Liberty Alley

Bayeux’ memorial centre

If a single value is profoundly connected with Bayeux, it is that of freedom. It was the first town in France to be liberated on 7 June 1944, and General de Gaulle gave a famous speech here on 14 June. As a centre for the international press, Bayeux would see the rebirth of the first newspaper in liberated France.

In Bayeux today the name “Liberty Alley” connects the town’s places of memory where contemporary history is featured in the Memorial Museum of the Battle of Normandy, the largest of the British military cemeteries and the War Reporters’ Memorial garden.

The British cemetery of Bayeux

The British military cemetery of Bayeux

A stone’s throw from the Memorial Museum of the Battle of Normandy on boulevard Fabien Ware, the British military cemetery is managed by the Commonwealth War Graves Commission. The site was assigned by France to the United Kingdom in perpetuity, and contains more than 4,600 gravestones. They show the name and rank of the soldier and the weaponry of his unit.  Sometimes the families have added personal epitaphs. At the foot of the graves a small floral garden invites contemplation.

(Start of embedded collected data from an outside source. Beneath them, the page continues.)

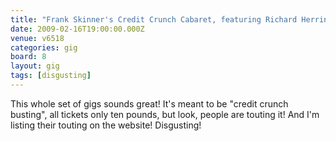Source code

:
 ```yaml
---
title: "Frank Skinner's Credit Crunch Cabaret, featuring Richard Herring"
date: 2009-02-16T19:00:00.000Z
venue: v6518
categories: gig
board: 8
layout: gig
tags: [disgusting]
---
```

This whole set of gigs sounds great! It's meant to be "credit crunch busting", all tickets only ten pounds, but look, people are touting it! And I'm listing their touting on the website! Disgusting!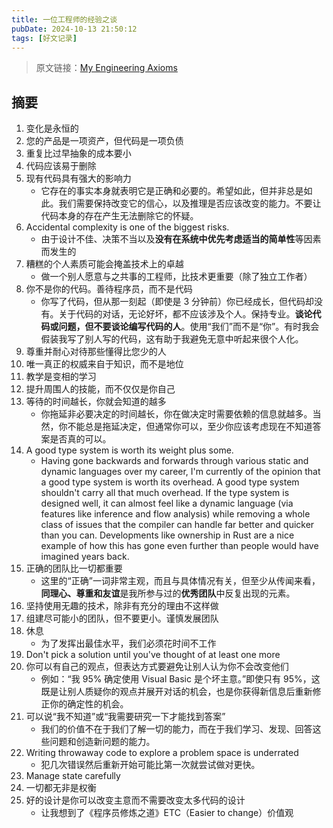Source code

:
 ```yaml
---
title: 一位工程师的经验之谈
pubDate: 2024-10-13 21:50:12
tags: [好文记录]
---
```


> 原文链接：[My Engineering Axioms](https://martinrue.com/my-engineering-axioms/)

## 摘要

1. 变化是永恒的
2. 您的产品是一项资产，但代码是一项负债
3. 重复比过早抽象的成本要小
4. 代码应该易于删除
5. 现有代码具有强大的影响力
   - 它存在的事实本身就表明它是正确和必要的。希望如此，但并非总是如此。我们需要保持改变它的信心，以及推理是否应该改变的能力。不要让代码本身的存在产生无法删除它的怀疑。
6. Accidental complexity is one of the biggest risks.
   - 由于设计不佳、决策不当以及**没有在系统中优先考虑适当的简单性**等因素而发生的
7. 糟糕的个人素质可能会掩盖技术上的卓越
   - 做一个别人愿意与之共事的工程师，比技术更重要（除了独立工作者）
8. 你不是你的代码。善待程序员，而不是代码
   - 你写了代码，但从那一刻起（即使是 3 分钟前）你已经成长，但代码却没有。关于代码的对话，无论好坏，都不应该涉及个人。保持专业。**谈论代码或问题，但不要谈论编写代码的人**。使用“我们”而不是“你”。有时我会假装我写了别人写的代码，这有助于我避免无意中听起来很个人化。
9. 尊重并耐心对待那些懂得比您少的人
10. 唯一真正的权威来自于知识，而不是地位
11. 教学是变相的学习
12. 提升周围人的技能，而不仅仅是你自己
13. 等待的时间越长，你就会知道的越多
    - 你拖延非必要决定的时间越长，你在做决定时需要依赖的信息就越多。当然，你不能总是拖延决定，但通常你可以，至少你应该考虑现在不知道答案是否真的可以。
14. A good type system is worth its weight plus some.
    - Having gone backwards and forwards through various static and dynamic languages over my career, I'm currently of the opinion that a good type system is worth its overhead. A good type system shouldn't carry all that much overhead. If the type system is designed well, it can almost feel like a dynamic language (via features like inference and flow analysis) while removing a whole class of issues that the compiler can handle far better and quicker than you can. Developments like ownership in Rust are a nice example of how this has gone even further than people would have imagined years back.
15. 正确的团队比一切都重要
    - 这里的“正确”一词非常主观，而且与具体情况有关，但至少从传闻来看，**同理心、尊重和友谊**是我所参与过的**优秀团队**中反复出现的元素。
16. 坚持使用无趣的技术，除非有充分的理由不这样做
17. 组建尽可能小的团队，但不要更小。谨慎发展团队
18. 休息
    - 为了发挥出最佳水平，我们必须花时间不工作
19. Don't pick a solution until you've thought of at least one more
20. 你可以有自己的观点，但表达方式要避免让别人认为你不会改变他们
    - 例如：“我 95% 确定使用 Visual Basic 是个坏主意。”即使只有 95%，这既是让别人质疑你的观点并展开对话的机会，也是你获得新信息后重新修正你的确定性的机会。
21. 可以说“我不知道”或“我需要研究一下才能找到答案”
    - 我们的价值不在于我们了解一切的能力，而在于我们学习、发现、回答这些问题和创造新问题的能力。
22. Writing throwaway code to explore a problem space is underrated
    - 犯几次错误然后重新开始可能比第一次就尝试做对更快。
23.  Manage state carefully
24. 一切都无非是权衡
25. 好的设计是你可以改变主意而不需要改变太多代码的设计
    - 让我想到了《程序员修炼之道》ETC（Easier to change）价值观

The War Reporters’ Memorial garden

The War Reporters’ Memorial garden

This space, unique in Europe, pays tribute to the  journalists killed in the exercise of their profession since 1944. Each year during the Prix Bayeux for War Correspondents a new stone is unveiled, engraved with the names of the journalists who have most recently put their lives in peril to open a window on the world and its conflicts. This landscaped promenade, created in partnership with Reporters Without Borders, is marked by 27 white memorial stones naming over 2,000 journalists killed throughout the world.